Christine Laurent

Les jeux sont faits

Christine Laurent Rédactrice en chef du Vif/L'Express

Clap de fin. Le jovial shooté à la chaleur humaine, l’affreux jojo (trop) souvent aviné qu’Elio Di Rupo évitait précautionneusement lors des cocktails, « l’extraverti conciliant » (que nous décrivions dans notre édition de la semaine dernière), le « roi sauleye » est mort. Stupeur, mais bien peu de tremblements.

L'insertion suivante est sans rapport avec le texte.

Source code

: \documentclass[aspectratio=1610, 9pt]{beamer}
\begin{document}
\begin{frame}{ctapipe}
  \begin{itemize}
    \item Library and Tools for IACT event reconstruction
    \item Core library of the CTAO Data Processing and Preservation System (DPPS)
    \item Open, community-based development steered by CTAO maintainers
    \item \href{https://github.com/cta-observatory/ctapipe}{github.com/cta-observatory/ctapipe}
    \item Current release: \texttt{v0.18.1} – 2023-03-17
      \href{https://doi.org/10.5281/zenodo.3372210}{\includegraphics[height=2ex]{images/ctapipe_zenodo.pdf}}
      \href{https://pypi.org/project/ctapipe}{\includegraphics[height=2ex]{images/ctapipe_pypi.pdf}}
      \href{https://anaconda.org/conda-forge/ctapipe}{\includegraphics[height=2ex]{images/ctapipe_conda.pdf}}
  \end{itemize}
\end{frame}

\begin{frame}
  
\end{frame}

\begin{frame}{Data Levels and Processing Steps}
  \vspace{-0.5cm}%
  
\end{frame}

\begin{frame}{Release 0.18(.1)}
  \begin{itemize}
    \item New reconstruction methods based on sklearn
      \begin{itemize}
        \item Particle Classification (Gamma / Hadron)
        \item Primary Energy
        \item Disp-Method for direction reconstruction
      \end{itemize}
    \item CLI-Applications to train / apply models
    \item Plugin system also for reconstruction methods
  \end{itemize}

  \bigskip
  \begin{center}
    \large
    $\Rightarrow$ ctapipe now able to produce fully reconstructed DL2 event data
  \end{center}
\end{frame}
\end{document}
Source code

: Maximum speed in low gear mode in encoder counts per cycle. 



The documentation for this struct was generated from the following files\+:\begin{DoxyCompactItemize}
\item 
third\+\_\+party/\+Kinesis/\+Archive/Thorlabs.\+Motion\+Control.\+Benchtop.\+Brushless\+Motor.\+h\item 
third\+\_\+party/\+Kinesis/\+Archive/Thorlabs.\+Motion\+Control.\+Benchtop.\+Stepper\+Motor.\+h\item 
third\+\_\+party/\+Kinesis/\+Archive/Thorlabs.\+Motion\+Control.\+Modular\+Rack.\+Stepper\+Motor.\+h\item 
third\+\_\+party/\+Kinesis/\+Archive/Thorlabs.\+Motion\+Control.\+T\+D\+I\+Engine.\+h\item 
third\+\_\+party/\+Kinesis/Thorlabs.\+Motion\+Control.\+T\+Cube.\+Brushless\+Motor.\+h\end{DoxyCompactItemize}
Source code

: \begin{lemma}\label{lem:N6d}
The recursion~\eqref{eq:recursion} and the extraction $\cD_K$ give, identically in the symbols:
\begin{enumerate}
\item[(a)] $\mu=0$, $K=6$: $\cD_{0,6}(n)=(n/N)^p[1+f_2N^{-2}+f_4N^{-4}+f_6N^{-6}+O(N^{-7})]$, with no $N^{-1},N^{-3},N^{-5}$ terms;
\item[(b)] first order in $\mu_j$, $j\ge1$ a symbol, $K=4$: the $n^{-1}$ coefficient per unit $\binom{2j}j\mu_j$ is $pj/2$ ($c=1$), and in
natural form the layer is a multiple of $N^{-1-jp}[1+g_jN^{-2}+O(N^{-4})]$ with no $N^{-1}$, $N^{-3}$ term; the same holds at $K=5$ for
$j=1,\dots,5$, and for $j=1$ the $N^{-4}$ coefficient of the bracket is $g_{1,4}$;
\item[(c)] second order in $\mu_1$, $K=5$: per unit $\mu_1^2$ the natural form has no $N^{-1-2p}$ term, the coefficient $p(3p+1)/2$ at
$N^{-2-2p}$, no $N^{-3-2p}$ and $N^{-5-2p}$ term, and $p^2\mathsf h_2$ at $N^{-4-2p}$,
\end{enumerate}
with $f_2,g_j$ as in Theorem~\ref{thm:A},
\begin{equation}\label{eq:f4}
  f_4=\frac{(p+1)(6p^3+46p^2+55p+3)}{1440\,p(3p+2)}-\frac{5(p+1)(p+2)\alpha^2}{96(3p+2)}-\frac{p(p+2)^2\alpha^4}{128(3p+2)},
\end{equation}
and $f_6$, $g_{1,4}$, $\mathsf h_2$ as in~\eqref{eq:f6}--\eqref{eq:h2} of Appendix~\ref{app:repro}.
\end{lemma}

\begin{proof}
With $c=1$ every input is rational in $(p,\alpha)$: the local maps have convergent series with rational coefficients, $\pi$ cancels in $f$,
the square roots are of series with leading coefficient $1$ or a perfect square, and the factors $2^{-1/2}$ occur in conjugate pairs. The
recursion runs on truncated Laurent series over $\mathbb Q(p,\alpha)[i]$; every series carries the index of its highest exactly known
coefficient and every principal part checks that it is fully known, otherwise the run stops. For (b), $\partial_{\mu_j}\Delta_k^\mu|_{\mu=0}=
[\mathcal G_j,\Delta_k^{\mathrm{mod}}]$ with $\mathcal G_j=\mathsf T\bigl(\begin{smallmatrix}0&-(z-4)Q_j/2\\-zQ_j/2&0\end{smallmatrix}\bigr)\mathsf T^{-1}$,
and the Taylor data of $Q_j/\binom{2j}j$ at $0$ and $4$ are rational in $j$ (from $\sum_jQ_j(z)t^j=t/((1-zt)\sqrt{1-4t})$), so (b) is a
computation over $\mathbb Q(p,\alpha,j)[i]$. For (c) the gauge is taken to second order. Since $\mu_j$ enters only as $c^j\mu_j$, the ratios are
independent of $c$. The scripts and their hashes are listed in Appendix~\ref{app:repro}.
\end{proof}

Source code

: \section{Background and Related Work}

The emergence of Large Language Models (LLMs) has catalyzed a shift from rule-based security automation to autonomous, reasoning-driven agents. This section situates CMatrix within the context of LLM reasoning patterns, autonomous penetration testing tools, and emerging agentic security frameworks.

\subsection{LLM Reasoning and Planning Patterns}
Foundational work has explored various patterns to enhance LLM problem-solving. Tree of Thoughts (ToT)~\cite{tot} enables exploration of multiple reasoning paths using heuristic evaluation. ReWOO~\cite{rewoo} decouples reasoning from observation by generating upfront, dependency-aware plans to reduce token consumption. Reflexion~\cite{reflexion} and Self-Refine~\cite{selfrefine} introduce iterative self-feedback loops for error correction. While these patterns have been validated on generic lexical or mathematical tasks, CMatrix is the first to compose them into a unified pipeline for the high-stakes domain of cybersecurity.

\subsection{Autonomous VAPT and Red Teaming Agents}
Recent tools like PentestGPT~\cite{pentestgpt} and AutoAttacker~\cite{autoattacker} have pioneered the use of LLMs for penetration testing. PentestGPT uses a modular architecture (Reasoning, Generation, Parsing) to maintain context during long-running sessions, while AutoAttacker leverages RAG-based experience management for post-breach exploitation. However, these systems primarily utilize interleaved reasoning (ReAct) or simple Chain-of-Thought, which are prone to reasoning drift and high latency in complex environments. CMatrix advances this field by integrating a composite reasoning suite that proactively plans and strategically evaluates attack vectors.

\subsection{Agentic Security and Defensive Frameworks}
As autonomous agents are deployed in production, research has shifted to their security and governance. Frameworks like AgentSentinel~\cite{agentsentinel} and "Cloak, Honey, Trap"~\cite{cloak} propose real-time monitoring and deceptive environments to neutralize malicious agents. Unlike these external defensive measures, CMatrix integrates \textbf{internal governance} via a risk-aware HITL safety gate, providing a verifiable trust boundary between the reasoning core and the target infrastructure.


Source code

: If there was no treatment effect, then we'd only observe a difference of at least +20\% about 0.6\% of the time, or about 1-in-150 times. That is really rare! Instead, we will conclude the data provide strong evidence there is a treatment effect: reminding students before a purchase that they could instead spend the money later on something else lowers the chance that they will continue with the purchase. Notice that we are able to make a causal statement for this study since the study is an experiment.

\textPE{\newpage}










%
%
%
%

Comme il se doit, le souffle à peine éteint, il reçoit son concert de louanges. Oubliés les scandales à répétition, les frasques du « socialiste à la Porsche » ! Evanouies les critiques acerbes, les mines dédaigneuses à l’égard d’un politique « populiste ». Ceux sur lesquels s’est penchée l’ombre de la Faucheuse ne sont-ils pas transfigurés ? Les cimetières ne sont-ils pas peuplés de héros ? « Papa » est sanctifié. « Papa » ? Le diable en personne pour les nouveaux promus champions de la bonne gouvernance qui règnent sur la vie politique d’aujourd’hui, tant il traînait derrière lui un sillage empreint de soufre, de mystère et de points d’interrogation. Un homme complexe, à éclats et éclipses, un mélange hybride de sensibilité et de cynisme, opaque et transparent, secret et exhibitionniste, roué et pragmatique, faux tendre au sourire bon enfant mais aux colères redoutables. Une bête politique qui faisait des voix. Une véritable cash machine qui a permis au PS de conquérir les précieux sièges qui ont fait la différence avec le MR, le grand rival. Où donc s’éparpilleront tous ces électeurs en juin 2014, quand il faudra voter à la fois pour les législatives, les régionales et les européennes ? Bien malin celui qui peut répondre aujourd’hui. Les voies de la séduction sont multiples et celles de l’ex-réviseur d’entreprises, particulièrement méandreuses. Mais socialiste et liégeois, tel était son credo. Et c’est bien dans la Cité ardente qu’il avait tissé sa toile, se faufilant dans tous les interstices, traversant toutes les époques, frôlant parfois même l’abîme sans jamais tomber. Ce surdoué de la finance avait su, au fil du temps, faire main basse sur le maillage économique régional qu’il maîtrisait à la perfection. Un comble, quand on sait qu’il n’aimait pas l’argent.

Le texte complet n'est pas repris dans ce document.